Record excerpts START

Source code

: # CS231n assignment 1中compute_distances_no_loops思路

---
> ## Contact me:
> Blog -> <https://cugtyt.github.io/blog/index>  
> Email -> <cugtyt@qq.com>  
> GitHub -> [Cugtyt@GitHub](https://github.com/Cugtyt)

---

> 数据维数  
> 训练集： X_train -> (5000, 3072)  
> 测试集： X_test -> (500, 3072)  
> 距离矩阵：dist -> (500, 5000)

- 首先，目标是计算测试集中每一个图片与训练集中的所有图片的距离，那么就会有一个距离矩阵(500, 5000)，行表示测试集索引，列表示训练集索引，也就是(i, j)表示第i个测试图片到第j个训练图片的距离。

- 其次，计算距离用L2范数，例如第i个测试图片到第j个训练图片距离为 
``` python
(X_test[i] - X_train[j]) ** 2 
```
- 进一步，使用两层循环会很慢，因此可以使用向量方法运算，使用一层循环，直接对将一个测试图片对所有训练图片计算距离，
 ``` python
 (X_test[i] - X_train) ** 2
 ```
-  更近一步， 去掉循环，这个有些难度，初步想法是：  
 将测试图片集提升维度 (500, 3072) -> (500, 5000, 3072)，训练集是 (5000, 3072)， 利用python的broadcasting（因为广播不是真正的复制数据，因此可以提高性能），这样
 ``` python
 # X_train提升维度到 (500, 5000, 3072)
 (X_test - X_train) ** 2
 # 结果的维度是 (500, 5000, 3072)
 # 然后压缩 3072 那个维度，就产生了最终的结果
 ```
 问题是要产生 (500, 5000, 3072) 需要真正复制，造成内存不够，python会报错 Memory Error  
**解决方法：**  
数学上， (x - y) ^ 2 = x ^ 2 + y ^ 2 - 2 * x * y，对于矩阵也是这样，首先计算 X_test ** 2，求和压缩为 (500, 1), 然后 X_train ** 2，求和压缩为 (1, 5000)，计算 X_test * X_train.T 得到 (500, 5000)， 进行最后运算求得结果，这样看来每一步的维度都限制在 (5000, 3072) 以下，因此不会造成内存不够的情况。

Record excerpts END

- What to work on: Tail of the listing, starting at the line with "-> (500, 3072)" and ending at the last line: output it exactly and add nothing.

- Response to this task:
> 测试集： X_test -> (500, 3072)  
> 距离矩阵：dist -> (500, 5000)

- 首先，目标是计算测试集中每一个图片与训练集中的所有图片的距离，那么就会有一个距离矩阵(500, 5000)，行表示测试集索引，列表示训练集索引，也就是(i, j)表示第i个测试图片到第j个训练图片的距离。

- 其次，计算距离用L2范数，例如第i个测试图片到第j个训练图片距离为 
``` python
(X_test[i] - X_train[j]) ** 2 
```
- 进一步，使用两层循环会很慢，因此可以使用向量方法运算，使用一层循环，直接对将一个测试图片对所有训练图片计算距离，
 ``` python
 (X_test[i] - X_train) ** 2
 ```
-  更近一步， 去掉循环，这个有些难度，初步想法是：  
 将测试图片集提升维度 (500, 3072) -> (500, 5000, 3072)，训练集是 (5000, 3072)， 利用python的broadcasting（因为广播不是真正的复制数据，因此可以提高性能），这样
 ``` python
 # X_train提升维度到 (500, 5000, 3072)
 (X_test - X_train) ** 2
 # 结果的维度是 (500, 5000, 3072)
 # 然后压缩 3072 那个维度，就产生了最终的结果
 ```
 问题是要产生 (500, 5000, 3072) 需要真正复制，造成内存不够，python会报错 Memory Error  
**解决方法：**  
数学上， (x - y) ^ 2 = x ^ 2 + y ^ 2 - 2 * x * y，对于矩阵也是这样，首先计算 X_test ** 2，求和压缩为 (500, 1), 然后 X_train ** 2，求和压缩为 (1, 5000)，计算 X_test * X_train.T 得到 (500, 5000)， 进行最后运算求得结果，这样看来每一步的维度都限制在 (5000, 3072) 以下，因此不会造成内存不够的情况。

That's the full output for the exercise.